▸ **TASK INSTRUCTIONS**
Copy every line of the material exactly as it stands.

◇ ◇ ◇ ◇

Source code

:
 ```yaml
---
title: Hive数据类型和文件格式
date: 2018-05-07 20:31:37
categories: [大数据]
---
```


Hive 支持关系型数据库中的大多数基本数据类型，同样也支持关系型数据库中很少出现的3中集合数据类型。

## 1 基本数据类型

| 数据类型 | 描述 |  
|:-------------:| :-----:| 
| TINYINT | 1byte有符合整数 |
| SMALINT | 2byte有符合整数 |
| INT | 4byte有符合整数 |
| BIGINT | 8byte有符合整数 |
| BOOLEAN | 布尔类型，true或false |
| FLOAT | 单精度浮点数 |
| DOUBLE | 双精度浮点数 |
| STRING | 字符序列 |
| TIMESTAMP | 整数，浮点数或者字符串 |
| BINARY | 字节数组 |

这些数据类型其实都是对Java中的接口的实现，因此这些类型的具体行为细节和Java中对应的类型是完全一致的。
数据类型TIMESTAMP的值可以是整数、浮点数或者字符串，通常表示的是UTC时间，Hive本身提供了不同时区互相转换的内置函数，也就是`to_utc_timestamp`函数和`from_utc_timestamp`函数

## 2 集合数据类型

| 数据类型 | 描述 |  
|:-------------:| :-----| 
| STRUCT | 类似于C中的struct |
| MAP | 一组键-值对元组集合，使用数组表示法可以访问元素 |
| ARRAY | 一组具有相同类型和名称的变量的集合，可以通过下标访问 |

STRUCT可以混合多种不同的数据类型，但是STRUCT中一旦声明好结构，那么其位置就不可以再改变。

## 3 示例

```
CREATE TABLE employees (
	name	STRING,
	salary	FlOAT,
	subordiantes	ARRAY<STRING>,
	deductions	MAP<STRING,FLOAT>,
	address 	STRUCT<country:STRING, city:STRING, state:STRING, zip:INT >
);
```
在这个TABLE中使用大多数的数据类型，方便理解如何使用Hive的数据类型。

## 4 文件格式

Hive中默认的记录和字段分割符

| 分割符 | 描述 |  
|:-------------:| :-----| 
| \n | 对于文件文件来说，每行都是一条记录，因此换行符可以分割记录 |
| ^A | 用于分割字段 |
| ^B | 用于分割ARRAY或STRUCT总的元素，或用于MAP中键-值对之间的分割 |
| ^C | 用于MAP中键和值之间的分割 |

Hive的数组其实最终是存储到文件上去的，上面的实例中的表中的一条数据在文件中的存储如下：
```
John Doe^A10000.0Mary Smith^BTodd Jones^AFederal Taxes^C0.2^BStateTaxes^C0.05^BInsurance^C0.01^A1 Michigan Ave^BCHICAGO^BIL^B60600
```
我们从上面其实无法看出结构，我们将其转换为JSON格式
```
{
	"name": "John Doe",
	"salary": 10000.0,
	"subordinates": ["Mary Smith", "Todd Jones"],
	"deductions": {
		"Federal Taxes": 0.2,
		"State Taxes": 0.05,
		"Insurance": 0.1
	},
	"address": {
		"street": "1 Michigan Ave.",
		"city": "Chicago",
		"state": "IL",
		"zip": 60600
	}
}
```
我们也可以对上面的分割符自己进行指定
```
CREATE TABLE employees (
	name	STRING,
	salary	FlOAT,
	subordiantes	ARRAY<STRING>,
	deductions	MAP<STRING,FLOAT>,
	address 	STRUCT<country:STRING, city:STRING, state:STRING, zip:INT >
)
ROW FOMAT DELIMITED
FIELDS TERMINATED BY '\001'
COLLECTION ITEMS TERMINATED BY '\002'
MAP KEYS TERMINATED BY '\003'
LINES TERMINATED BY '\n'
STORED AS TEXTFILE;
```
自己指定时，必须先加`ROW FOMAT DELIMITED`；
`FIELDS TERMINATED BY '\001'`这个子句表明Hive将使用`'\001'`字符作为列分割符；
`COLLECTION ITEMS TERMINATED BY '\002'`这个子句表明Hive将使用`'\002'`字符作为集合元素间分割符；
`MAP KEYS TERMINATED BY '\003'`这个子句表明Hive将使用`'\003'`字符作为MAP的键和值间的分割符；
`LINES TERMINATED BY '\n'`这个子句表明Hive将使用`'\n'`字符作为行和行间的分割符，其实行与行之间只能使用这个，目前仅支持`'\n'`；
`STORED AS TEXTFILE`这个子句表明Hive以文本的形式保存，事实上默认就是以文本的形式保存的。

◇ ◇ ◇ ◇

▸ **REPLY**
Source code

:
 ```yaml
---
title: Hive数据类型和文件格式
date: 2018-05-07 20:31:37
categories: [大数据]
---
```


Hive 支持关系型数据库中的大多数基本数据类型，同样也支持关系型数据库中很少出现的3中集合数据类型。

## 1 基本数据类型

| 数据类型 | 描述 |  
|:-------------:| :-----:| 
| TINYINT | 1byte有符合整数 |
| SMALINT | 2byte有符合整数 |
| INT | 4byte有符合整数 |
| BIGINT | 8byte有符合整数 |
| BOOLEAN | 布尔类型，true或false |
| FLOAT | 单精度浮点数 |
| DOUBLE | 双精度浮点数 |
| STRING | 字符序列 |
| TIMESTAMP | 整数，浮点数或者字符串 |
| BINARY | 字节数组 |

这些数据类型其实都是对Java中的接口的实现，因此这些类型的具体行为细节和Java中对应的类型是完全一致的。
数据类型TIMESTAMP的值可以是整数、浮点数或者字符串，通常表示的是UTC时间，Hive本身提供了不同时区互相转换的内置函数，也就是`to_utc_timestamp`函数和`from_utc_timestamp`函数

## 2 集合数据类型

| 数据类型 | 描述 |  
|:-------------:| :-----| 
| STRUCT | 类似于C中的struct |
| MAP | 一组键-值对元组集合，使用数组表示法可以访问元素 |
| ARRAY | 一组具有相同类型和名称的变量的集合，可以通过下标访问 |

STRUCT可以混合多种不同的数据类型，但是STRUCT中一旦声明好结构，那么其位置就不可以再改变。

## 3 示例

```
CREATE TABLE employees (
	name	STRING,
	salary	FlOAT,
	subordiantes	ARRAY<STRING>,
	deductions	MAP<STRING,FLOAT>,
	address 	STRUCT<country:STRING, city:STRING, state:STRING, zip:INT >
);
```
在这个TABLE中使用大多数的数据类型，方便理解如何使用Hive的数据类型。

## 4 文件格式

Hive中默认的记录和字段分割符

| 分割符 | 描述 |  
|:-------------:| :-----| 
| \n | 对于文件文件来说，每行都是一条记录，因此换行符可以分割记录 |
| ^A | 用于分割字段 |
| ^B | 用于分割ARRAY或STRUCT总的元素，或用于MAP中键-值对之间的分割 |
| ^C | 用于MAP中键和值之间的分割 |

Hive的数组其实最终是存储到文件上去的，上面的实例中的表中的一条数据在文件中的存储如下：
```
John Doe^A10000.0Mary Smith^BTodd Jones^AFederal Taxes^C0.2^BStateTaxes^C0.05^BInsurance^C0.01^A1 Michigan Ave^BCHICAGO^BIL^B60600
```
我们从上面其实无法看出结构，我们将其转换为JSON格式
```
{
	"name": "John Doe",
	"salary": 10000.0,
	"subordinates": ["Mary Smith", "Todd Jones"],
	"deductions": {
		"Federal Taxes": 0.2,
		"State Taxes": 0.05,
		"Insurance": 0.1
	},
	"address": {
		"street": "1 Michigan Ave.",
		"city": "Chicago",
		"state": "IL",
		"zip": 60600
	}
}
```
我们也可以对上面的分割符自己进行指定
```
CREATE TABLE employees (
	name	STRING,
	salary	FlOAT,
	subordiantes	ARRAY<STRING>,
	deductions	MAP<STRING,FLOAT>,
	address 	STRUCT<country:STRING, city:STRING, state:STRING, zip:INT >
)
ROW FOMAT DELIMITED
FIELDS TERMINATED BY '\001'
COLLECTION ITEMS TERMINATED BY '\002'
MAP KEYS TERMINATED BY '\003'
LINES TERMINATED BY '\n'
STORED AS TEXTFILE;
```
自己指定时，必须先加`ROW FOMAT DELIMITED`；
`FIELDS TERMINATED BY '\001'`这个子句表明Hive将使用`'\001'`字符作为列分割符；
`COLLECTION ITEMS TERMINATED BY '\002'`这个子句表明Hive将使用`'\002'`字符作为集合元素间分割符；
`MAP KEYS TERMINATED BY '\003'`这个子句表明Hive将使用`'\003'`字符作为MAP的键和值间的分割符；
`LINES TERMINATED BY '\n'`这个子句表明Hive将使用`'\n'`字符作为行和行间的分割符，其实行与行之间只能使用这个，目前仅支持`'\n'`；
`STORED AS TEXTFILE`这个子句表明Hive以文本的形式保存，事实上默认就是以文本的形式保存的。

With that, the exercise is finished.